Fig. 2: Classification of molecular graphs.
From: Echo state graph neural networks with analogue random resistive memory arrays

a, An illustration of some samples from the MUTAG molecular dataset, where nodes of different colours represent different atoms while edges are chemical bonds. Depending on the mutagenicity, these molecules are categorized into positive and negative classes. b, An example MUTAG node embedding process. The input features of all nodes, defined as X, are first projected onto the state space using the input matrix \({{{{W}}}}_{{{I}}}\), and the hidden state of each node is updated according to the protocol shown in Fig. 1f and Methods, which leads to node embeddings that encapsulate graph information. c, The graph embedding vectors of the two categories of the MUTAG dataset.

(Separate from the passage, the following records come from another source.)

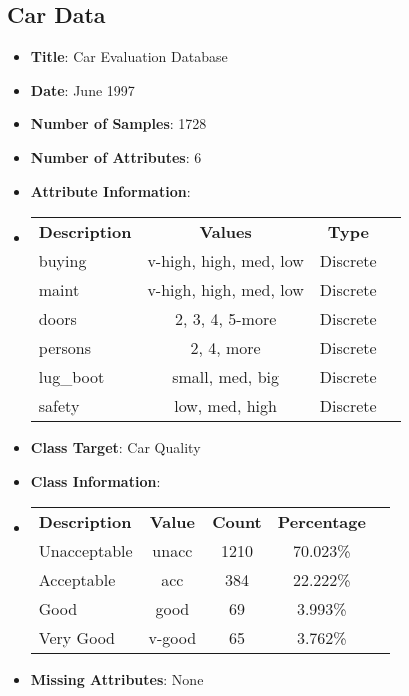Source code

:\documentclass[11pt,titlepage]{article}
\newcommand{\bb}{\textbf}
\begin{document}
\subsection{Car Data}
\begin{itemize}[leftmargin=*]
  \item[] \bb{Title}: Car Evaluation Database
  \item[] \bb{Date}: June 1997
  \item[] \bb{Number of Samples}: 1728
  \item[] \bb{Number of Attributes}: 6
  \item[] \bb{Attribute Information}:
  \item[]
  \begin{tabular}{l c c c }
    \bb{Description} & \bb{Values}            & \bb{Type} \\
    buying           & v-high, high, med, low & Discrete  \\
    maint            & v-high, high, med, low & Discrete  \\
    doors            & 2, 3, 4, 5-more        & Discrete  \\
    persons          & 2, 4, more             & Discrete  \\
    lug\_boot        & small, med, big        & Discrete  \\
    safety           & low, med, high         & Discrete
  \end{tabular}
  \item[] \bb{Class Target}: Car Quality
  \item[] \bb{Class Information}:
  \item[]
  \begin{tabular}{l c c c c }
    \bb{Description} & \bb{Value} & \bb{Count} & \bb{Percentage} \\
    Unacceptable     & unacc      & 1210       & 70.023\%        \\
    Acceptable       & acc        & 384        & 22.222\%        \\
    Good             & good       & 69         & 3.993\%         \\
    Very Good        & v-good     & 65         & 3.762\%
  \end{tabular}
  \item[] \bb{Missing Attributes}: None
\end{itemize}
\end{document}
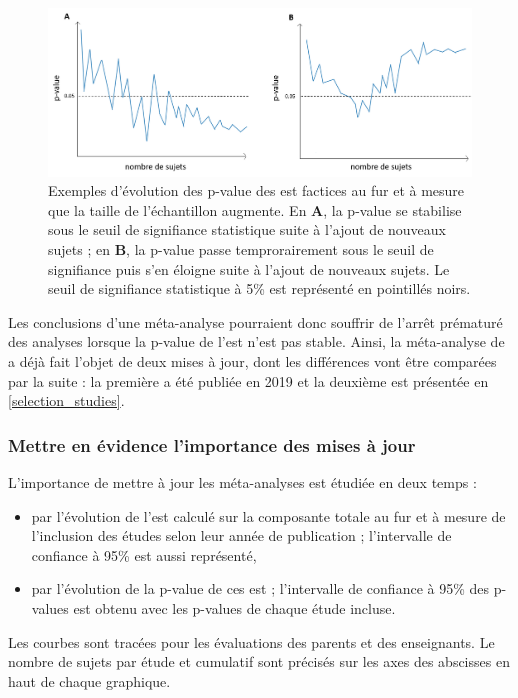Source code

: \begin{figure}[h!]
  \centering
	\includegraphics[width=1\linewidth]{figures/chapter-2/meta-analysis-evolution-p-value-examples} 
  \caption{Exemples d'évolution des p-value des \gls{est} factices au fur et à mesure que la taille de l'échantillon augmente. 
	En \textbf{A}, la p-value se stabilise sous le seuil de signifiance statistique suite à l'ajout de nouveaux sujets ; en \textbf{B}, la p-value 
	passe temprorairement sous le seuil de signifiance puis s'en éloigne suite à l'ajout de nouveaux sujets. 
	Le seuil de signifiance statistique à 5\% est représenté en pointillés noirs.}
  \label{Figure:meta-analysis-evolution-p-value-examples}
\end{figure}

Les conclusions d'une méta-analyse pourraient donc souffrir de l'arrêt prématuré des analyses lorsque la p-value de l'\gls{est} n'est pas stable. 
Ainsi, la méta-analyse de \citet{Cortese2016} a déjà fait l'objet de deux mises à jour, dont les différences vont être comparées par la suite : la première a été publiée 
en 2019 \citep{Bussalb2019clinical} et la deuxième est présentée en \ref{selection_studies}. 

\subsubsection{Mettre en évidence l'importance des mises à jour}

L'importance de mettre à jour les méta-analyses est étudiée en deux temps :
\begin{itemize}
\item par l'évolution de l'\gls{est} calculé sur la composante totale au fur et à mesure de l'inclusion des études selon leur année de publication ; l'intervalle de confiance à 95\% est 
aussi représenté,
\item par l'évolution de la p-value de ces \gls{est} ; l'intervalle de confiance à 95\% des p-values
est obtenu avec les p-values de chaque étude incluse.
\end{itemize}
Les courbes sont tracées pour les évaluations des parents et des enseignants. Le nombre de sujets par étude et cumulatif sont précisés sur les axes 
des abscisses en haut de chaque graphique.
 
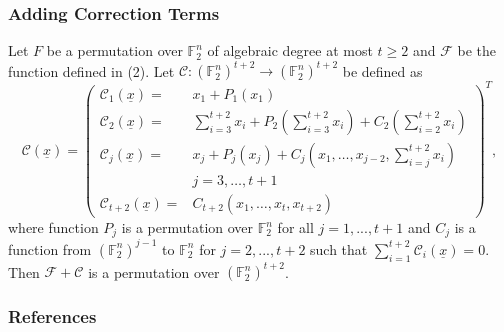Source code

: \documentclass[
    aspectratio=169,                   %
]{beamer}
\newcommand{\F}{\mathbb{F}}
\begin{document}
    \begin{frame}
        \frametitle{Adding Correction Terms}
    
        
        Let $F$ be a permutation over $\mathbb{F}_2^n$ of algebraic degree at most $t \geq 2$ and $\mathcal{F}$ be the function defined in (2). Let $\mathcal{C}:\left(\mathbb{F}_2^n\right)^{t+2} \rightarrow\left(\mathbb{F}_2^n\right)^{t+2}$ be defined as
        \[
        \mathcal{C}(\underline{x})=\left(\begin{array}{ll}
        \mathcal{C}_1(\underline{x})= & x_1+P_1\left(x_1\right) \\
        \mathcal{C}_2(\underline{x})= & \sum_{i=3}^{t+2} x_i+P_2\left(\sum_{i=3}^{t+2} x_i\right)+C_2\left(\sum_{i=2}^{t+2} x_i\right) \\
        \mathcal{C}_j(\underline{x})= & x_j+P_j\left(x_j\right)+C_j\left(x_1, \ldots, x_{j-2}, \sum_{i=j}^{t+2} x_i\right) \\
        & j=3, \ldots, t+1 \\
        \mathcal{C}_{t+2}(\underline{x})= & C_{t+2}\left(x_1, \ldots, x_t, x_{t+2}\right)
        \end{array}\right)^T,
        \]
        where function $ P_j $ is a permutation over $ \F_{2}^n $ for all $ j=1,...,t+1 $ and $ C_j $ is a function 
        from $ (\F_2^n)^{j-1} $ to $ \F_2^n $ for $ j=2,...,t+2 $ such that $ \sum_{i=1}^{t+2}\mathcal{C}_i(\underline{x})=0 $.
        Then $ \mathcal{F}+\mathcal{C} $ is a permutation over $(\F_2^n)^{t+2}  $.
    \end{frame}

    \makebottom     %

    
    \begin{frame}[t,allowframebreaks]
        \nocite{*}
        \frametitle{References}
        \printbibliography
    \end{frame}
\end{document}
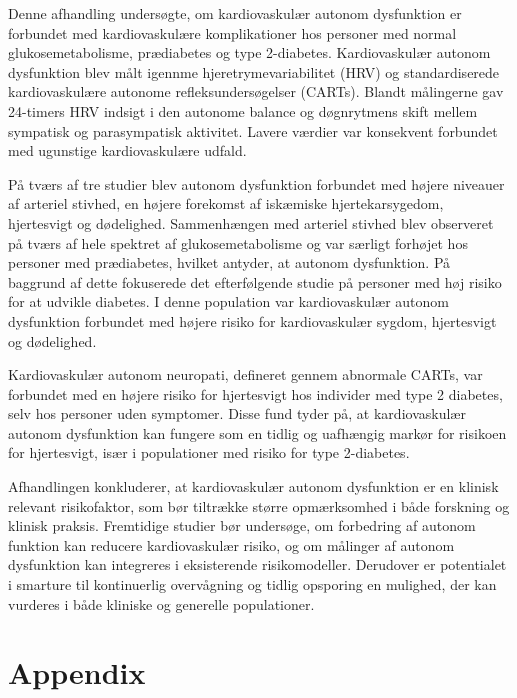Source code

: \documentclass[
  letterpaper,
  headsepline=true,
  open=any]{scrbook}
\begin{document}

Denne afhandling undersøgte, om kardiovaskulær autonom dysfunktion er
forbundet med kardiovaskulære komplikationer hos personer med normal
glukosemetabolisme, prædiabetes og type 2-diabetes. Kardiovaskulær
autonom dysfunktion blev målt igennme hjeretrymevariabilitet (HRV) og
standardiserede kardiovaskulære autonome refleksundersøgelser (CARTs).
Blandt målingerne gav 24-timers HRV indsigt i den autonome balance og
døgnrytmens skift mellem sympatisk og parasympatisk aktivitet. Lavere
værdier var konsekvent forbundet med ugunstige kardiovaskulære udfald.

På tværs af tre studier blev autonom dysfunktion forbundet med højere
niveauer af arteriel stivhed, en højere forekomst af iskæmiske
hjertekarsygedom, hjertesvigt og dødelighed. Sammenhængen med arteriel
stivhed blev observeret på tværs af hele spektret af glukosemetabolisme
og var særligt forhøjet hos personer med prædiabetes, hvilket antyder,
at autonom dysfunktion. På baggrund af dette fokuserede det
efterfølgende studie på personer med høj risiko for at udvikle diabetes.
I denne population var kardiovaskulær autonom dysfunktion forbundet med
højere risiko for kardiovaskulær sygdom, hjertesvigt og dødelighed.

Kardiovaskulær autonom neuropati, defineret gennem abnormale CARTs, var
forbundet med en højere risiko for hjertesvigt hos individer med type 2
diabetes, selv hos personer uden symptomer. Disse fund tyder på, at
kardiovaskulær autonom dysfunktion kan fungere som en tidlig og
uafhængig markør for risikoen for hjertesvigt, især i populationer med
risiko for type 2-diabetes.

Afhandlingen konkluderer, at kardiovaskulær autonom dysfunktion er en
klinisk relevant risikofaktor, som bør tiltrække større opmærksomhed i
både forskning og klinisk praksis. Fremtidige studier bør undersøge, om
forbedring af autonom funktion kan reducere kardiovaskulær risiko, og om
målinger af autonom dysfunktion kan integreres i eksisterende
risikomodeller. Derudover er potentialet i smarture til kontinuerlig
overvågning og tidlig opsporing en mulighed, der kan vurderes i både
kliniske og generelle populationer.

\cleardoublepage
{}
{}
\appendix

\hypertarget{sec-more-results}{%
\chapter{Appendix}\label{sec-more-results}}
\end{document}
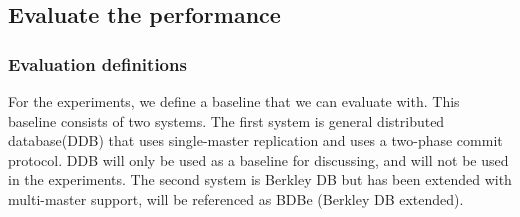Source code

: 


\subsection{Evaluate the performance} 
\label{subsec:experiment}


\subsubsection{Evaluation definitions} %
\label{ssub:evaluation_baseline}

For the experiments, we define a baseline that we can evaluate with. This baseline consists of two systems. The first system is general distributed database(DDB) that uses single-master replication and uses a two-phase commit protocol. DDB will only be used as a baseline for discussing, and will not be used in the experiments. The second system is Berkley DB but has been extended with multi-master support, will be referenced as BDBe (Berkley DB extended). 

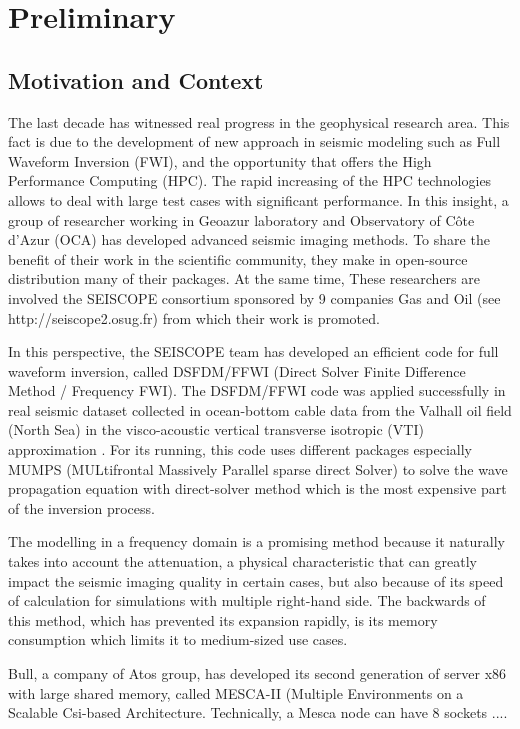 \chapter{Preliminary} 
\section{Motivation and Context}
The last decade has witnessed real progress in the geophysical research area. This fact is due to the development of new approach in seismic modeling such as Full Waveform Inversion (FWI), and the opportunity that offers the High Performance Computing (HPC). The rapid increasing of the HPC technologies allows to deal with large test cases with significant performance. In this insight, a group of researcher working in Geoazur laboratory and Observatory of C\^{o}te d'Azur (OCA) has developed advanced seismic imaging methods. To share the benefit of their work in the scientific community, they make in open-source distribution many of their packages. At the same time, These researchers are involved the SEISCOPE consortium sponsored by 9 companies Gas and Oil (see http://seiscope2.osug.fr) from which their work is promoted. 

In this perspective, the SEISCOPE team has developed an efficient code for full waveform inversion, called DSFDM/FFWI (Direct Solver Finite Difference Method / Frequency FWI). The DSFDM/FFWI code was applied successfully in real seismic dataset collected in ocean-bottom cable data from the Valhall oil field (North Sea) in the visco-acoustic vertical transverse isotropic (VTI) approximation \cite{}. For its running, this code uses different packages especially MUMPS (MULtifrontal Massively Parallel sparse direct Solver) to solve the wave propagation equation with direct-solver method which is the most expensive part of the inversion process. 

The modelling in a frequency domain is a promising method because it naturally takes into account the attenuation, a physical characteristic that can greatly impact the seismic imaging quality in certain cases,  but also because of its speed of calculation for simulations with multiple right-hand side. The backwards of this method, which has prevented its expansion rapidly, is its memory consumption which limits it to medium-sized use cases.

Bull, a company of Atos group, has developed its second generation of server x86 with large shared memory, called MESCA-II (Multiple Environments on a Scalable Csi-based Architecture. Technically, a Mesca node can have 8 sockets    
....

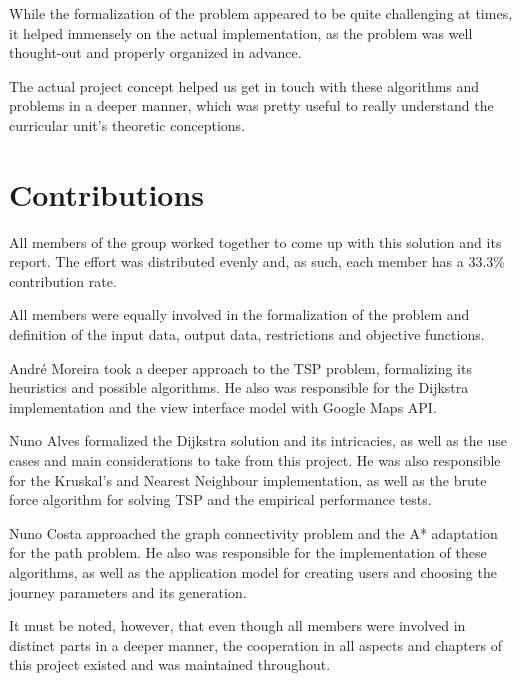 \documentclass[a4paper, 12pt]{report}
\begin{document}
    While the formalization of the problem appeared to be quite challenging at times, it helped immensely on the actual implementation, as the problem was well thought-out and properly organized in advance.
    
    The actual project concept helped us get in touch with these algorithms and problems in a deeper manner, which was pretty useful to really understand the curricular unit's theoretic conceptions.
    
    \pagebreak
    
    \chapter{Contributions}
    
    All members of the group worked together to come up with this solution and its report. The effort was distributed evenly and, as such, each member has a 33.3\% contribution rate. 
    
    All members were equally involved in the formalization of the problem and definition of the input data, output data, restrictions and objective functions.
    
    André Moreira took a deeper approach to the TSP problem, formalizing its heuristics and possible algorithms. He also was responsible for the Dijkstra implementation and the view interface model with Google Maps API.
    
    Nuno Alves formalized the Dijkstra solution and its intricacies, as well as the use cases and main considerations to take from this project. He was also responsible for the Kruskal's and Nearest Neighbour implementation, as well as the brute force algorithm for solving TSP and the empirical performance tests.
    
    Nuno Costa approached the graph connectivity problem and the A* adaptation for the path problem. He also was responsible for the implementation of these algorithms, as well as the application model for creating users and choosing the journey parameters and its generation.
    
    It must be noted, however, that even though all members were involved in distinct parts in a deeper manner, the cooperation in all aspects and chapters of this project existed and was maintained throughout. 
    
    \pagebreak
    
    \printbibliography
    
\end{document}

Each column vector is a graph embedding. The embeddings of the left (right) colour map are from the positive (negative) class. d, The graph embeddings are mapped to a 2D space using PCA. Pink (blue) dots represent molecules with positive (negative) mutagenicity, which can be linearly separated. e, The accuracy of each fold in a ten-fold cross-validation and the software baseline. The average accuracy is 92.11%, comparable to state-of-the-art algorithms. f, The confusion matrices of the experimental classification results. The upper matrix is a ten-fold averaged confusion matrix, which is then normalized horizontally to produce the lower matrix. g, A breakdown of the estimated MAC OPs (red bars) and associated energy (light-blue bars for a state-of-the-art GPU; dark-blue bars for a projected random resistive memory-based hybrid analogue–digital system). In a forward (backward) pass, the fully optimized model on a state-of-the-art GPU and the ESGNN on a projected random resistive memory-based hybrid analogue–digital system consume approximately 74.32 µJ (approximately 160.51 MOPs) and approximately 34.44 μJ (approximately 1.05 MOPs), respectively, revealing a >2.16 fold improvement of the inference energy efficiency (a 99.35% reduction of the backward pass complexity). BP, backpropagation.